Top of EXERCISE DATA

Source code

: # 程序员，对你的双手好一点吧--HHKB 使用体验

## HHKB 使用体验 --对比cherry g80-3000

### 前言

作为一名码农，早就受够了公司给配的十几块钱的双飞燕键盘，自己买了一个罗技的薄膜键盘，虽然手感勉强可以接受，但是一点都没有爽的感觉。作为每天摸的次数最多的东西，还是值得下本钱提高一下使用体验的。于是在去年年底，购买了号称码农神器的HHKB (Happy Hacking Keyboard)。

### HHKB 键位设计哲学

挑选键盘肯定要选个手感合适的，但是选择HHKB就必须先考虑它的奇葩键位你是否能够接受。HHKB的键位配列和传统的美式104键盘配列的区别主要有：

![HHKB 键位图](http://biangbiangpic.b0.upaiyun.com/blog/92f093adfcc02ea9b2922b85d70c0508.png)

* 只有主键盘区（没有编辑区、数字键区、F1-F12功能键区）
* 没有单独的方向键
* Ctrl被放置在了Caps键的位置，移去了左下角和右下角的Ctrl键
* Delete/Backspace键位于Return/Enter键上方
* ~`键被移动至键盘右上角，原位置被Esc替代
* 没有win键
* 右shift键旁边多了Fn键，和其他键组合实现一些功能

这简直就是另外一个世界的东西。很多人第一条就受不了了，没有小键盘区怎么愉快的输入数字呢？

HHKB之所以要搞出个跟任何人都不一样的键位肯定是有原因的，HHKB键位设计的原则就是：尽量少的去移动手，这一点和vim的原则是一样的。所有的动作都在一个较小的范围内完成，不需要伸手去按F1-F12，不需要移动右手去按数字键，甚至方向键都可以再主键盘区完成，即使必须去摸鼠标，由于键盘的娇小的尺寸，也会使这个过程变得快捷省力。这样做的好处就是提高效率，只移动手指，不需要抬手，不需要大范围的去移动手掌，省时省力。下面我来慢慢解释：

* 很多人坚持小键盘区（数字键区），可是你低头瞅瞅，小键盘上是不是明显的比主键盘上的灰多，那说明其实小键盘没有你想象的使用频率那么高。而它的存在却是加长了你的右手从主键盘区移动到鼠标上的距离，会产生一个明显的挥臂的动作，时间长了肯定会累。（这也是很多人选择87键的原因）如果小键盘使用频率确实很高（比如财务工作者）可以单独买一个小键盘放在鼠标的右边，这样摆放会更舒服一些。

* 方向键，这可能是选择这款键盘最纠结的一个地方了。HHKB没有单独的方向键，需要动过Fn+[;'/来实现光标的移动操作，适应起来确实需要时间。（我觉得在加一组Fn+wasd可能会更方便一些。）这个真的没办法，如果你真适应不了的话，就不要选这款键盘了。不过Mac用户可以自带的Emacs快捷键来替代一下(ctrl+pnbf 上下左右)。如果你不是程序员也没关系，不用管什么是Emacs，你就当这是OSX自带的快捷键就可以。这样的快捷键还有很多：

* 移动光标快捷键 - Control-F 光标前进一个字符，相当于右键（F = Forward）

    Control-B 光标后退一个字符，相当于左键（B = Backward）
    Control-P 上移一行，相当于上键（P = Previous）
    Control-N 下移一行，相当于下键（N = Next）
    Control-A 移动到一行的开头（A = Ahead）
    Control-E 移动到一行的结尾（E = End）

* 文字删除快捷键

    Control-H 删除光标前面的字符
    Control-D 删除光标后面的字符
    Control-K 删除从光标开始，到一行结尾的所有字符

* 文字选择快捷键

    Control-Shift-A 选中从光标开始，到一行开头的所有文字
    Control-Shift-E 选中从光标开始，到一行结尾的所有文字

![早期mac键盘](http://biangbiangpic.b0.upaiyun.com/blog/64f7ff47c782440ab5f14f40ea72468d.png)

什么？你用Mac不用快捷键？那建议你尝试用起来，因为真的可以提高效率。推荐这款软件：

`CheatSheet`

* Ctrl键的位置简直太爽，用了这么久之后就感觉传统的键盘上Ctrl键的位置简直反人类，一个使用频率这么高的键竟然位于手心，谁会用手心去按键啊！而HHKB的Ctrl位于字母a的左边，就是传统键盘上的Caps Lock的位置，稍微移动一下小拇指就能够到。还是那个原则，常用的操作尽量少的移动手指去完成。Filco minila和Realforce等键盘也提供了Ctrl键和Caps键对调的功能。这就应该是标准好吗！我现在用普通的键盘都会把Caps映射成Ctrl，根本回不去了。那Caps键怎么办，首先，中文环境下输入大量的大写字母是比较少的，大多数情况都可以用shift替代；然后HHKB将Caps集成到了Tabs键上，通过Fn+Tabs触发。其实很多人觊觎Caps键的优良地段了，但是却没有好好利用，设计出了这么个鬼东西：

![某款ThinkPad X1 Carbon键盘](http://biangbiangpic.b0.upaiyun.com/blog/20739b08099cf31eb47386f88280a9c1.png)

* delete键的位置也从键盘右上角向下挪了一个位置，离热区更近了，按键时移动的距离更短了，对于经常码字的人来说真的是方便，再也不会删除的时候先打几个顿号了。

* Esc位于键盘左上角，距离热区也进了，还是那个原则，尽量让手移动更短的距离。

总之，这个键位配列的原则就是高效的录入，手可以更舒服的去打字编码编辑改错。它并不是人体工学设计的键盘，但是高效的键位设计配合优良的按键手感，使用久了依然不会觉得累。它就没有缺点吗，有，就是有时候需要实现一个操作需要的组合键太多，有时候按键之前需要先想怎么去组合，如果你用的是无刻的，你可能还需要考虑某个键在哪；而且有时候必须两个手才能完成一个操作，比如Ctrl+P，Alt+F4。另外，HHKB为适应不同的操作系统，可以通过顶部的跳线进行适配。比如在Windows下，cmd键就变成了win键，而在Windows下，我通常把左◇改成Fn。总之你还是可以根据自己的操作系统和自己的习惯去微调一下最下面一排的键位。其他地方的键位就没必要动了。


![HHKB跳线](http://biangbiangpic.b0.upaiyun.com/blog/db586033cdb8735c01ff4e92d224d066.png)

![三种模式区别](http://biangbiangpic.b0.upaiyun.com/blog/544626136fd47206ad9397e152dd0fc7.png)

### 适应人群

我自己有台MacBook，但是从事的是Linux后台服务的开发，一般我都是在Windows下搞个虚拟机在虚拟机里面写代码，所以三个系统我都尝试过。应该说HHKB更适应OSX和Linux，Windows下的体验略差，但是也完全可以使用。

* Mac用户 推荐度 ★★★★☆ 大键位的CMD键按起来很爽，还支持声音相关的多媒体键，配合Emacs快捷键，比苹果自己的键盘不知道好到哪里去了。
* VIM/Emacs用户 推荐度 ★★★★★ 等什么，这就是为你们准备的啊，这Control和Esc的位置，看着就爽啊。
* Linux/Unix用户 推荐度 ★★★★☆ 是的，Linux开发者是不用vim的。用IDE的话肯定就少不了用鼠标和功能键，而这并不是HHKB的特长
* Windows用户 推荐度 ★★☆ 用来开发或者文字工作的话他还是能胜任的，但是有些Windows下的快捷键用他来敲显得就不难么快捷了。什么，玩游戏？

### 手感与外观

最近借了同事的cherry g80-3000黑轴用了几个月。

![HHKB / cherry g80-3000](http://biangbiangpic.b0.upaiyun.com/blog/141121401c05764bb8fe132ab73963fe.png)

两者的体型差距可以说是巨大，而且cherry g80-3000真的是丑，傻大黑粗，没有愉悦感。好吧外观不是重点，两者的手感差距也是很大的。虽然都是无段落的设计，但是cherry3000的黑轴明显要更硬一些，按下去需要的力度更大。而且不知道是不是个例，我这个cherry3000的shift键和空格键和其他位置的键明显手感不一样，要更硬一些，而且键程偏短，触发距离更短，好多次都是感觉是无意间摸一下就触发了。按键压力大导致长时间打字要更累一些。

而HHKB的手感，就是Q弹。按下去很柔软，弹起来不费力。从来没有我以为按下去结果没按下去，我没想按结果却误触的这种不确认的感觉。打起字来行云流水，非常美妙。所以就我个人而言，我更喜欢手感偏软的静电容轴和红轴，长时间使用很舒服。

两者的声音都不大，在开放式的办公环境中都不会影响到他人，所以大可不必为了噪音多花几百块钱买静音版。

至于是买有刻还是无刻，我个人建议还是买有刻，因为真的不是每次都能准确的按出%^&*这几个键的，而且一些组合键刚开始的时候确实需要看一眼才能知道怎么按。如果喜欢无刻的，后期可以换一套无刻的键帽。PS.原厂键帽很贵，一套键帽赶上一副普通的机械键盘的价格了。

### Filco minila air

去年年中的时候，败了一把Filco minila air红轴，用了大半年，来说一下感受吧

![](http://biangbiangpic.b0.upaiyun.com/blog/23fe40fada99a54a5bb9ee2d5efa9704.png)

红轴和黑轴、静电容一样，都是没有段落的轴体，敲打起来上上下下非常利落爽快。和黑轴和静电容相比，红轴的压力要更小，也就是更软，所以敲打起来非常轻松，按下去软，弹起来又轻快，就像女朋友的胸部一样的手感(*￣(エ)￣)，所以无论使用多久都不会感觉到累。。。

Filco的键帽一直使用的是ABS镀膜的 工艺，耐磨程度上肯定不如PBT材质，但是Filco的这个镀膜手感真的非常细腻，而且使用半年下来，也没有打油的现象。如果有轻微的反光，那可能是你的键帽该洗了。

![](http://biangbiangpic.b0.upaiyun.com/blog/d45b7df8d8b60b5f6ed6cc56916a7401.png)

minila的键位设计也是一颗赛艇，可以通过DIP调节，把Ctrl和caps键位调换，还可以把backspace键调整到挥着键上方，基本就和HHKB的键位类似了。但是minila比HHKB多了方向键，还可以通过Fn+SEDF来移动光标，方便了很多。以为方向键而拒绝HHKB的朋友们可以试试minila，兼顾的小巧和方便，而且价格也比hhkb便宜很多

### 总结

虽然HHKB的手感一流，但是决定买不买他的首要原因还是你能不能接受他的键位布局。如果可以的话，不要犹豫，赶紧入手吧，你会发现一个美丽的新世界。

Bottom of EXERCISE DATA

• _EXERCISE_
Look over the listing. Pull out every line with the string "选中从光标开始" in it.

• _TASK RESULT_
    Control-Shift-A 选中从光标开始，到一行开头的所有文字
    Control-Shift-E 选中从光标开始，到一行结尾的所有文字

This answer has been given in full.